[“Data Science for Global Applications”]

This course material was originally prepared by Anna Haensch and Karin Knudson and at the Fletcher Graduate School of Global Affairs at Tufts University. We wrote about some of our motivations and methodology for the 2022 SciPy Conference Proceedings in “Python for Global Applications: teaching scientific Python in context to law and diplomacy students”.

Course Ouline

This course is designed for a 14 week semester with two 80 minute class meetings per week.
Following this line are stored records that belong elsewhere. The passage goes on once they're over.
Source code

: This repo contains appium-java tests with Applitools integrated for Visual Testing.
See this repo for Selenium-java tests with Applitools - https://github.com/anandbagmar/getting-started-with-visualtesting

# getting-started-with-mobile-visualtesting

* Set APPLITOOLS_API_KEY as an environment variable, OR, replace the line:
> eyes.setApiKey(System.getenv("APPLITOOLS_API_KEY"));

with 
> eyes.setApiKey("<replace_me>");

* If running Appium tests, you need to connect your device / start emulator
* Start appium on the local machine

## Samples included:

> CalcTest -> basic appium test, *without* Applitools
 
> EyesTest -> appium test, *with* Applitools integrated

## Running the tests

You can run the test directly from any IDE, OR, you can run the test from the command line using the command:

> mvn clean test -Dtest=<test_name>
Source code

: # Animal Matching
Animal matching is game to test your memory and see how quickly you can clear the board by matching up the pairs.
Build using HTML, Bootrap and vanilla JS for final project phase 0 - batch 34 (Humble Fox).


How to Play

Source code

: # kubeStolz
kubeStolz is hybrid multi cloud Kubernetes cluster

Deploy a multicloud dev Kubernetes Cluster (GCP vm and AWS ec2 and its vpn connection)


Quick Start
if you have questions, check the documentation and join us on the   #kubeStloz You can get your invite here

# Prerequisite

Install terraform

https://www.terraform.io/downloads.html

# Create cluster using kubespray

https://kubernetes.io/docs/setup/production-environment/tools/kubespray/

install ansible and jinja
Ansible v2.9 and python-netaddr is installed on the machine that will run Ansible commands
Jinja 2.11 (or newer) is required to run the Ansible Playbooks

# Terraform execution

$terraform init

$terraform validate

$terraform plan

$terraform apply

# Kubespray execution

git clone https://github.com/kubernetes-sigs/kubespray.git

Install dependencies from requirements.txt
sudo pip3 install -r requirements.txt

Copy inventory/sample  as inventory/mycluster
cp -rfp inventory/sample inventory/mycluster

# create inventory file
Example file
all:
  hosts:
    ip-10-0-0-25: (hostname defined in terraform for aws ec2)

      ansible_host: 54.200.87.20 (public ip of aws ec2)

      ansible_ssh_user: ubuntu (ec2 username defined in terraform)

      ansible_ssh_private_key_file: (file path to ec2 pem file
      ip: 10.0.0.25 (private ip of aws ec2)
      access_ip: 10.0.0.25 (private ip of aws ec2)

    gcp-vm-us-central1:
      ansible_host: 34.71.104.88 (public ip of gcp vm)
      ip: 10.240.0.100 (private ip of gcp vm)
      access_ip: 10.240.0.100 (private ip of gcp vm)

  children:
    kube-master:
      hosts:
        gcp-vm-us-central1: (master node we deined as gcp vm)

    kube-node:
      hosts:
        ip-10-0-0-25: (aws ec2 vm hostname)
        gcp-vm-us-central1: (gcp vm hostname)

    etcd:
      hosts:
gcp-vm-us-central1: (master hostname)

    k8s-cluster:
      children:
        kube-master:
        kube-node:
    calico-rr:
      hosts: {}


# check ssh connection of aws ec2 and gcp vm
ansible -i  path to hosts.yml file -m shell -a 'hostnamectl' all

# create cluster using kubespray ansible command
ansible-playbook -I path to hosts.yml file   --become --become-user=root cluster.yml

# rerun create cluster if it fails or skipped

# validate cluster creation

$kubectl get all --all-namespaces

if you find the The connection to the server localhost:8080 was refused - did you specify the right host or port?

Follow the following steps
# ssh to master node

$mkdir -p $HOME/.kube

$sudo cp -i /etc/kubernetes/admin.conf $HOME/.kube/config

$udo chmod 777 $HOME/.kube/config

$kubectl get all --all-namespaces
Here we present the main topics and assement tools of each module.

Weekly Planner

In what follows we provide a week-by-week plan including learning objectives, exercises, and suggested readings.

Module I: Getting and Cleaning Data

Week 1

Learning Objectives:
- Students will execute their first Python code in Google Colab.
- Students will understand the difference between the Python variable types.
In-Class Exercises:
- Intro to Python Basics Notebook
Suggested Reading:
- A. Boyd et al., “Data Diplomacy” (2019).
- d. boyd & K. Crawford, “Critical Questions for Big Data.” (2012).

Week 2

Learning Objectives:
- Students will critique the assumptions and decisions that go into data acquisition and analysis.
- Students will load and inspect data using pandas.
- Students will execute for loops in Python.
In-Class Exercises:
- Intro to Dataframes Notebook
Suggested Reading:
- R. Chambers, “Editorial: Responsible Well-Being - A Personal Agenda for Development” (1997).
- C. D’Ignazio & L. Klein, “6. The Numbers Don’t Speak for Themselves.” In Data Feminism (2020).

Week 3

Learning Objectives:
- Students will contextualize data and the absence of data within social, political, and economic contexts.
- Students will experiment with methods to mitigate the “missingness” of data and justify decisions regaring the same.
- Students will manipulate and explore data with Python and pandas.
In-Class Exercises:
- Intro to Exploratory Data Analysis Notebook
Suggested Reading:
- C. D’Ignazio & L. Klein, “4. What Gets Counted Counts.” In Data Feminism (2020).
- H. Krause, “Data Biographies: Getting to Know Your Data” (2017)

Week 4

Learning Objectives:
- Students will set up their local Python computing environment
- Students will execute command line prompts.
- Students will transition to using Python locally in Jupyter Labs.
In Class-Exercises:
- [Instructions for Setting Up your Computing Environment]
Suggested Reading:
- T. Gillespie, “The Relevance of Algorithms.” (2013).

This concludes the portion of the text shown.